Qualified Institutional Buyers (QIBs) are quietly emerging as a powerful force in India's primary market, stepping in as last-minute rescuers for large public offerings that struggle to attract retail and non-institutional demand.
Recent high-profile IPOs, such as WeWork India, Hyundai Motor India, and Bharti Hexacom, have followed a similar pattern. During most of their subscription periods, these offerings saw muted investor participation, only to experience a sharp revival on the final day as institutional investors rushed in.
QIBs, analysts suggest, have become the saviours of large offerings, especially when companies see weak demand among retail investors.
According to Ambareesh Baliga, an independent market analyst, merchant bankers, typically, open an IPO for public subscription only when they have a clear commitment from QIBs.
"Otherwise, they may hold back, even if they have clearance from the capital market regulator, as they have the option to delay or cancel the offering," he said.
Merchant bankers, Baliga added, usually secure commitments of 1.5 to 2 times the subscription to ensure that even if some QIBs pull out, the issue can still go through.
"They are—and often have been—the saviours for such large offerings," he said.
QIBs: The IPO anchors
WeWork India's ₹3,000-crore maiden public issue, which closed for subscription on October 7, 2025, scraped through with a total subscription of 1.15 times. The turnaround was largely driven by QIBs, whose category was subscribed 1.79 times. In comparison, the non-institutional investor (NII) and retail categories lagged behind, with subscription levels of 23 per cent and 61 per cent, respectively.
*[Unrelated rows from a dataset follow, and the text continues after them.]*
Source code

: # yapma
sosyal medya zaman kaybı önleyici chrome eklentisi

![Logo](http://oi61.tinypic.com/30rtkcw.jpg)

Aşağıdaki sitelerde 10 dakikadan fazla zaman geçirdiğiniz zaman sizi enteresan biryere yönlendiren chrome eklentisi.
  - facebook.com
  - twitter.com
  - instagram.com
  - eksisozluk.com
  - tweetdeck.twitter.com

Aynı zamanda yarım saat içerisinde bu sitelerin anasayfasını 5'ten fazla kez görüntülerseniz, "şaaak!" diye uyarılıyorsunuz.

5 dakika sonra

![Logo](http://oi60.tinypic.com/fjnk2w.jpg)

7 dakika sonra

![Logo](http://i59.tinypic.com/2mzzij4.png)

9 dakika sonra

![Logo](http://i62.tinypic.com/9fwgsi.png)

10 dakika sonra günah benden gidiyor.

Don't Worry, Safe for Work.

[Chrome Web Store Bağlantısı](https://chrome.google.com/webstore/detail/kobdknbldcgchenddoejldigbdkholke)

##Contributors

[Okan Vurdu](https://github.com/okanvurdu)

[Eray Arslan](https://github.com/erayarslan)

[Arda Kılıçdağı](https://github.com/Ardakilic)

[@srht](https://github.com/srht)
A similar situation unfolded earlier in 2024 with Hyundai Motor India, which launched the country’s largest-ever IPO worth ₹27,870 crore. The issue was fully subscribed only on the final day, again thanks to strong institutional participation. The QIB portion was subscribed 6.97 times, while the NII and retail categories were subscribed 60 per cent and 50 per cent, respectively.
Likewise, Bharti Hexacom's ₹4,275-crore maiden offering in April 2024 — also an entirely offer-for-sale issue — saw a comparable pattern. Although the issue was fully subscribed by the second day, QIB demand surged on the final day, propelling the overall subscription to 29.88 times. Within this, QIBs oversubscribed their reserved category by an impressive 48.57 times, while NIIs and retail investors booked their portions 10.52 times and 2.83 times, respectively.
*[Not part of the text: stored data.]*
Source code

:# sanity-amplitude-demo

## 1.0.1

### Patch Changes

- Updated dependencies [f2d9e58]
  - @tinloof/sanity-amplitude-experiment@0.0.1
All three IPOs were structured entirely as offers for sale, meaning the proceeds benefitted existing shareholders rather than the companies themselves.
It is important to note that under regulations of securities and exchange board of India (Sebi), if an IPO fails to achieve at least 90 per cent subscription, the issue is typically required to be cancelled, and the company would need to refund the entire subscription amount to investors. However, there could be certain exceptions or discretion exercised depending on the circumstances, particularly in cases involving partial subscription or specific types of issues.
G Chokkalingam, founder and head of research at Equinomics Research, believes QIBs step in when there is no valuation comfort in an IPO.
"In cases where retail investors or other segments are uncomfortable with the valuation, QIBs end up being the saviours," Chokkalingam explained.
From a valuation perspective, WeWork India’s public issue, priced at the upper band of ₹648 per share, valued the company at around 4.4 times its FY25 price-to-sales and implied a post-issue market capitalisation of ₹8,684.7 crore. Further, at the top end of the price band of ₹1,960, Hyundai Motor India was valued at 26.2 times its FY24 earnings and 26.7 times its annualised FY25 earnings — a level that most analysts described as fully priced, leaving limited room for immediate upside.
Bharti Hexacom, meanwhile, was valued at a price-to-earnings multiple of 51.9x for FY23 and an annualised P/E of 75.8x for FY24 — broadly in line with listed peers.
How these IPOs performed on listing?
Hyundai Motor India made a subdued debut, listing at ₹1,934 per share — a 1.32 per cent discount to its issue price of ₹1,960. However, the stock has since recovered, last trading at ₹2,516, up nearly 30 per cent from its listing price and 28.4 per cent above its issue price.
Bharti Hexacom, on the other hand, delivered strong gains for investors at listing. Its shares debuted at ₹755, a premium of 32 per cent over its final IPO price of ₹570. The stock has continued to rally, last seen trading at ₹1,740, marking a gain of over 205 per cent from its issue price and nearly 130 per cent from the listing price.
Meanwhile, shares of WeWork India are slated to make their D-Street debut on Friday, October 10, 2025.
Amidst this, analysts advise retail investors to always aim for their 'valuation comfort zone' when investing in public offerings.